Darius Jones Quartet - "The Enjoli Moon" (Book of Mae'bul (Another Kind of Sunrise))
Book of Mæ’Bul, the most recent offering by Darius Jones as bandleader, surprises in a number of ways, but it’s also his most mature. One can drown in the album’s opening piano notes — I haven’t heard sustain and space quite like it since Tyshawn Sorey’s debut, That/Not. Each note’s long fade also conjures shades of the first Weather Report disc, but the allusion suddenly disappears as Jones’s “The Enjoli Moon” slides into focus. As with the rest of the compositions on offer, its heart-on-sleeve eloquence is also deceptively simple. Andrew Hill’s 2000 comeback, Dusk, may be the closest point of comparison; each head provides a springboard for improvisations that balance abstraction and complexity with stunning rhythmic cohesion.

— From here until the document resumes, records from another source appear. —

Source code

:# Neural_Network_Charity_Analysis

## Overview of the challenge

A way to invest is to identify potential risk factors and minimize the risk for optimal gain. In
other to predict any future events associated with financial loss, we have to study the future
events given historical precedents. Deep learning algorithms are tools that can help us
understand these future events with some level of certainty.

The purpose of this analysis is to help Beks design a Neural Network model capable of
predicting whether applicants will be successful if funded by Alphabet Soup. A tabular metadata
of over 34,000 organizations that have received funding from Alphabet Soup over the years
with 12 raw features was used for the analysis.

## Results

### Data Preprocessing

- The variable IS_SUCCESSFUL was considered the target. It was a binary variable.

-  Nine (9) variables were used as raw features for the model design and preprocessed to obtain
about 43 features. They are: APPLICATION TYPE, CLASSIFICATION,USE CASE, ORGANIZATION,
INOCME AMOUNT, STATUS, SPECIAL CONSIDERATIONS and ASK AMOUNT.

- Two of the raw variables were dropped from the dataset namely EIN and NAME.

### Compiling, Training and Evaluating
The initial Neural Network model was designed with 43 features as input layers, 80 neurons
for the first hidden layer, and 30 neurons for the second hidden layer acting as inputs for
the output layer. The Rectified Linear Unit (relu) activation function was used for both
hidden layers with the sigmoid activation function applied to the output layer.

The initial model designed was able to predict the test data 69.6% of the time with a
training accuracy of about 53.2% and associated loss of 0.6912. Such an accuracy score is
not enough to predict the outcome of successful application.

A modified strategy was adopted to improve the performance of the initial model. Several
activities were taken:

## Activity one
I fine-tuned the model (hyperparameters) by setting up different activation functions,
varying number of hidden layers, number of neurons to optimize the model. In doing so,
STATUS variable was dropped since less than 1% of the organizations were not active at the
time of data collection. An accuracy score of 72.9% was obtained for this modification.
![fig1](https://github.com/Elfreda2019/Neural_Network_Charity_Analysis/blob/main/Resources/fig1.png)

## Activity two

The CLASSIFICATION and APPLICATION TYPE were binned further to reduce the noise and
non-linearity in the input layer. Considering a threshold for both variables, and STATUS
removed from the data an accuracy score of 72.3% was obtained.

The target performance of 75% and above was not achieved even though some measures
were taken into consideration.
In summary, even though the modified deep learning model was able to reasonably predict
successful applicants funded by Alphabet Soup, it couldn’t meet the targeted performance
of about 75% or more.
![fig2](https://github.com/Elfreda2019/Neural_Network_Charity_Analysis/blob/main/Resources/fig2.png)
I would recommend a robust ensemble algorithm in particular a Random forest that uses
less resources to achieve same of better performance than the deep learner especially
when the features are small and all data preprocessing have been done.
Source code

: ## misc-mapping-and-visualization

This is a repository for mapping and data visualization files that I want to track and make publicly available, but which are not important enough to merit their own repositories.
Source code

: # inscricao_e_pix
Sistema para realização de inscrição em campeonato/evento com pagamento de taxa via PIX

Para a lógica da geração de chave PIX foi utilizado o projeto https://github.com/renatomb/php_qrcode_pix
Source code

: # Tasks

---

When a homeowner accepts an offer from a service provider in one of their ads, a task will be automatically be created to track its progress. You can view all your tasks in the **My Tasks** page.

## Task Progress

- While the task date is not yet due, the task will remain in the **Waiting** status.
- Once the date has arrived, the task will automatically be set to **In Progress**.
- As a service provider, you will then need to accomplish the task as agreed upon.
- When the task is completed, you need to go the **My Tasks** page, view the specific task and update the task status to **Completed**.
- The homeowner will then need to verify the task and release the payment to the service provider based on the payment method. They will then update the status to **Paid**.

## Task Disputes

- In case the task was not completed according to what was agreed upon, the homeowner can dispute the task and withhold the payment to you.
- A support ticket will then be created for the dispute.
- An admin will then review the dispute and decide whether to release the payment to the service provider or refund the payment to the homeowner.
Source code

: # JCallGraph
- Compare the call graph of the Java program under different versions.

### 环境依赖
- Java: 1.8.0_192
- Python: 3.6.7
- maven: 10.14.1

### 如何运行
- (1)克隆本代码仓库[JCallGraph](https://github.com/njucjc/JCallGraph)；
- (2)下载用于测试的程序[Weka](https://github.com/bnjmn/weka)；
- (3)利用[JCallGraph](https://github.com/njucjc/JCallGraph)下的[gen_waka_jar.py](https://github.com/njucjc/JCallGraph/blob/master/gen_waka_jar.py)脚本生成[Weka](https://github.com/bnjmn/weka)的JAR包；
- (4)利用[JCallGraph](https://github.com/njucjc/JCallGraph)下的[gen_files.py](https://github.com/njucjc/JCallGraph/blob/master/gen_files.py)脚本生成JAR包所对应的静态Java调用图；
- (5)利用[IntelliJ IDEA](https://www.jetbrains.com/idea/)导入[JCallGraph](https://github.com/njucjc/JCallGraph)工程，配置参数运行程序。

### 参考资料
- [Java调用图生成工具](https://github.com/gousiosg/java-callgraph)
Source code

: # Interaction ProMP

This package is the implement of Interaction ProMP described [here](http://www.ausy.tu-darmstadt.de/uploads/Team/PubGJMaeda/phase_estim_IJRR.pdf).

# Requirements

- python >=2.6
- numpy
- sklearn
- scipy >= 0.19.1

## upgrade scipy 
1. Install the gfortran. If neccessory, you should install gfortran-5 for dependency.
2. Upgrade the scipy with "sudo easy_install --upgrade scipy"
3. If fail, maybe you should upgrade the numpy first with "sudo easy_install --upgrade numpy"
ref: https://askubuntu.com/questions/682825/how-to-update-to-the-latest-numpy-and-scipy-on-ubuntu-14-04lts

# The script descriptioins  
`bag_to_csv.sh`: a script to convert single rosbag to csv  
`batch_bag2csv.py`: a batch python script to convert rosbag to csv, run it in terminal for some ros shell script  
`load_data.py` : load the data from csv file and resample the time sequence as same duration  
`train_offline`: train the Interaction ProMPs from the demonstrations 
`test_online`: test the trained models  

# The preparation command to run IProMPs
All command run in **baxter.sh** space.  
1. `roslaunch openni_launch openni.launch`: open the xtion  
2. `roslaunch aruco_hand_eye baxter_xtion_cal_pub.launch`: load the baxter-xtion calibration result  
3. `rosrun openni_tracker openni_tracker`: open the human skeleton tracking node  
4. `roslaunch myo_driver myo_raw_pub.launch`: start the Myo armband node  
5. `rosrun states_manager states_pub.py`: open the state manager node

The band is excellent. Jones’s alto is complemented by pianist Matt Mitchell, bassist Trevor Dunn and drummer Ches Smith, three of the reedsmen’s most sympathetic partners. Again, Hill’s ever adventurous group interplay is a model here, as is Miles Davis’s second quintet, around the time of ESP, but the ensuing years and advancement of improvisational techniques ensure a new fluidity. The quartet can run with the syncopations embedded in a slinky loafer like “The Fagley Blues” and take it to all sorts of unimagined places. For Mitchell, Dunn and Smith to venture out is no surprise, but to hear them reconverge, as they do time and time again, is satisfying on many levels. Smith’s contributions, in particular, are imbued with new color and timbral innovation, and his new-found freedoms, typified by cymbal sizzles and unpredictably punchy accents, make him a drummer to watch very closely.
Jones’s own playing has also matured, now living somewhere between the full-bodied command of Wayne Shorter and Jan Garbarek’s pungent upper registers. “Winky” finds him in Puckish post-bop mode, certain strategic notes nevertheless bursting at the seams with New Thing squawk. The rhythms he lays down also keep threatening to overstep their bounds, each solo a study in controlled ecstasy.
With so much great playing and boundless energy afoot, why was the decision made to truncate the seriously heavy “Roosevelt,” an older Jones composition revamped for the occasion? In some ways, the track’s conclusion involves the freest playing on the disc, making its slow fade all the more frustrating, despite an impassioned solo from Smith. Grumbling aside, this invigorating quartet date walks the line between exploration and accessibility that most musicians are afraid — or unable — to touch.